Vince squirmed slightly, searching her face for a snicker or smile to show that she was joking. He found nothing.
“I suppose I probably could,” Vince answered at last. “But I’d really much rather never find out.”
“That is a shame, because the only way I’m letting the young man who helped save my son wander off on his own with no food or shelter is when I have been knocked stone cold out,” Mrs. Daniels informed him.
“I’m a little confused, ma’am.”
“You will be coming home with Hershel and me, where you will be subjected to proper meals and a roof over your head all summer long,” Mrs. Daniels explained. “Along with adequate safety should anyone else make an attempt on one of you.”
“Thank you very much, but I couldn’t impose,” Vince said.
“I feel I was quite clear about this already, young man. Either go put your bag in the car or put up your fists, because there are only two possible endings to this discussion.”
“I... yes, ma’am,” Vince said, looking deep into her eyes and realizing this woman was one hundred percent not fucking around. He headed over to the station wagon where Hershel was already waiting.
“She strong-armed you into coming home with us, didn’t she?”
“How’d you know?”
“I know my mom,” Hershel replied with a shrug. “If it makes you feel better, you never stood a chance.”

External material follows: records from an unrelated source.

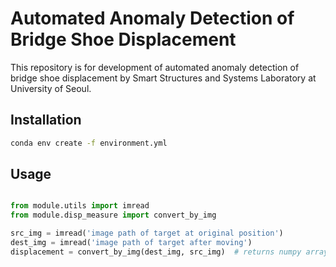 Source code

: # Automated Anomaly Detection of Bridge Shoe Displacement 

This repository is for development of automated anomaly detection of bridge shoe displacement by Smart Structures and Systems Laboratory at University of Seoul. 

## Installation

```bash
conda env create -f environment.yml
```

## Usage

```python

from module.utils import imread
from module.disp_measure import convert_by_img

src_img = imread('image path of target at original position')
dest_img = imread('image path of target after moving')
displacement = convert_by_img(dest_img, src_img)  # returns numpy array with [x_axis_disp, y_axis_disp]
```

“Not particularly,” Vince said. “But I suppose there are worse things than spending a summer with a friend.”
“It’s not excitement, but I’ll take it,” Hershel said. He slapped Vince heartily on the back. “Try and enjoy yourself, man. Next year is going to be one hell of an uphill battle. Speaking of, there’s this group I hang out with back in Chicago, sort of a simulated attack strategy group. I think you’ll fit in really well with them.”
“Is this that LARPing thing you told me about?”
“Exactly. Now, let me ask, what mythical creature do you see yourself as? Because while your hair and cheekbones lend themselves to elf, I personally think you’ve got the fighting spirit of an orc.”
Vince tossed his bag in the bag of the car and then buckled himself in. It seemed that summer would, at the very least, not be boring.